_Aim of the exercise_: Give a faithful, exact copy of all entries, minus the images.

:: Provided entries ::

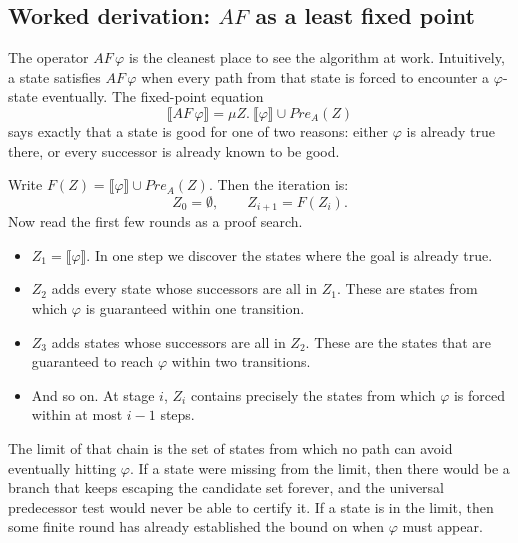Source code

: \subsection{Worked derivation: $AF$ as a least fixed point}

The operator $AF\,\varphi$ is the cleanest place to see the algorithm at
work.  Intuitively, a state satisfies $AF\,\varphi$ when every path from that
state is forced to encounter a $\varphi$-state eventually.  The fixed-point
equation
\[
  \llbracket AF\,\varphi \rrbracket = \mu Z.\ \llbracket \varphi \rrbracket \cup Pre_A(Z)
\]
says exactly that a state is good for one of two reasons: either $\varphi$ is
already true there, or every successor is already known to be good.

Write $F(Z) = \llbracket \varphi \rrbracket \cup Pre_A(Z)$.  Then the
iteration is:
\[
  Z_0 = \emptyset,\qquad Z_{i+1} = F(Z_i).
\]
Now read the first few rounds as a proof search.
\begin{itemize}
  \item $Z_1 = \llbracket \varphi \rrbracket$.  In one step we discover the
        states where the goal is already true.
  \item $Z_2$ adds every state whose successors are all in $Z_1$.  These are
        states from which $\varphi$ is guaranteed within one transition.
  \item $Z_3$ adds states whose successors are all in $Z_2$.  These are the
        states that are guaranteed to reach $\varphi$ within two transitions.
  \item And so on.  At stage $i$, $Z_i$ contains precisely the states from
        which $\varphi$ is forced within at most $i-1$ steps.
\end{itemize}

The limit of that chain is the set of states from which no path can avoid
eventually hitting $\varphi$.  If a state were missing from the limit, then
there would be a branch that keeps escaping the candidate set forever, and the
universal predecessor test would never be able to certify it.  If a state is
in the limit, then some finite round has already established the bound on when
$\varphi$ must appear.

:::

_Worked solution_:
Source code

: \subsection{Worked derivation: $AF$ as a least fixed point}

The operator $AF\,\varphi$ is the cleanest place to see the algorithm at
work.  Intuitively, a state satisfies $AF\,\varphi$ when every path from that
state is forced to encounter a $\varphi$-state eventually.  The fixed-point
equation
\[
  \llbracket AF\,\varphi \rrbracket = \mu Z.\ \llbracket \varphi \rrbracket \cup Pre_A(Z)
\]
says exactly that a state is good for one of two reasons: either $\varphi$ is
already true there, or every successor is already known to be good.

Write $F(Z) = \llbracket \varphi \rrbracket \cup Pre_A(Z)$.  Then the
iteration is:
\[
  Z_0 = \emptyset,\qquad Z_{i+1} = F(Z_i).
\]
Now read the first few rounds as a proof search.
\begin{itemize}
  \item $Z_1 = \llbracket \varphi \rrbracket$.  In one step we discover the
        states where the goal is already true.
  \item $Z_2$ adds every state whose successors are all in $Z_1$.  These are
        states from which $\varphi$ is guaranteed within one transition.
  \item $Z_3$ adds states whose successors are all in $Z_2$.  These are the
        states that are guaranteed to reach $\varphi$ within two transitions.
  \item And so on.  At stage $i$, $Z_i$ contains precisely the states from
        which $\varphi$ is forced within at most $i-1$ steps.
\end{itemize}

The limit of that chain is the set of states from which no path can avoid
eventually hitting $\varphi$.  If a state were missing from the limit, then
there would be a branch that keeps escaping the candidate set forever, and the
universal predecessor test would never be able to certify it.  If a state is
in the limit, then some finite round has already established the bound on when
$\varphi$ must appear.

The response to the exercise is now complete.